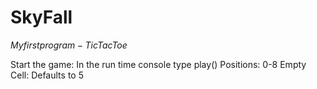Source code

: # SkyFall

$My first program - Tic Tac Toe$

Start the game: In the run time console type play()
Positions: 0-8 
Empty Cell: Defaults to 5
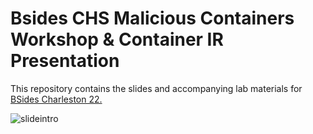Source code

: # Bsides CHS Malicious Containers Workshop & Container IR Presentation

This repository contains the slides and accompanying lab materials for [BSides Charleston 22.](https://bsideschs.ticketbud.com/ws-creating) 

![slideintro](https://user-images.githubusercontent.com/913856/203121333-6b365acf-6fca-40d2-9433-047dd1fe9963.png)

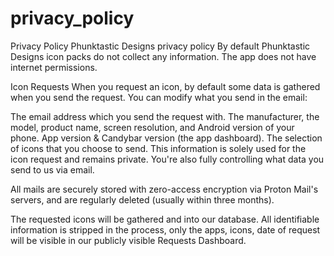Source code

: # privacy_policy
Privacy Policy
Phunktastic Designs privacy policy
By default Phunktastic Designs icon packs do not collect any information. The app does not have internet permissions.

Icon Requests
When you request an icon, by default some data is gathered when you send the request. You can modify what you send in the email:

The email address which you send the request with.
The manufacturer, the model, product name, screen resolution, and Android version of your phone.
App version & Candybar version (the app dashboard).
The selection of icons that you choose to send.
This information is solely used for the icon request and remains private. You're also fully controlling what data you send to us via email.

All mails are securely stored with zero-access encryption via Proton Mail's servers, and are regularly deleted (usually within three months).

The requested icons will be gathered and into our database. All identifiable information is stripped in the process, only the apps, icons, date of request will be visible in our publicly visible Requests Dashboard.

========================================

• _Task prompt_:
Look through the listing above for the line with "Container IR Presentation" and the line with "When you request". Write out exactly those lines and everything between, leaving out pictures.

• _Exercise solution_:
: # Bsides CHS Malicious Containers Workshop & Container IR Presentation

This repository contains the slides and accompanying lab materials for [BSides Charleston 22.](https://bsideschs.ticketbud.com/ws-creating) 

![slideintro](https://user-images.githubusercontent.com/913856/203121333-6b365acf-6fca-40d2-9433-047dd1fe9963.png)

Source code

: # privacy_policy
Privacy Policy
Phunktastic Designs privacy policy
By default Phunktastic Designs icon packs do not collect any information. The app does not have internet permissions.

Icon Requests
When you request an icon, by default some data is gathered when you send the request. You can modify what you send in the email:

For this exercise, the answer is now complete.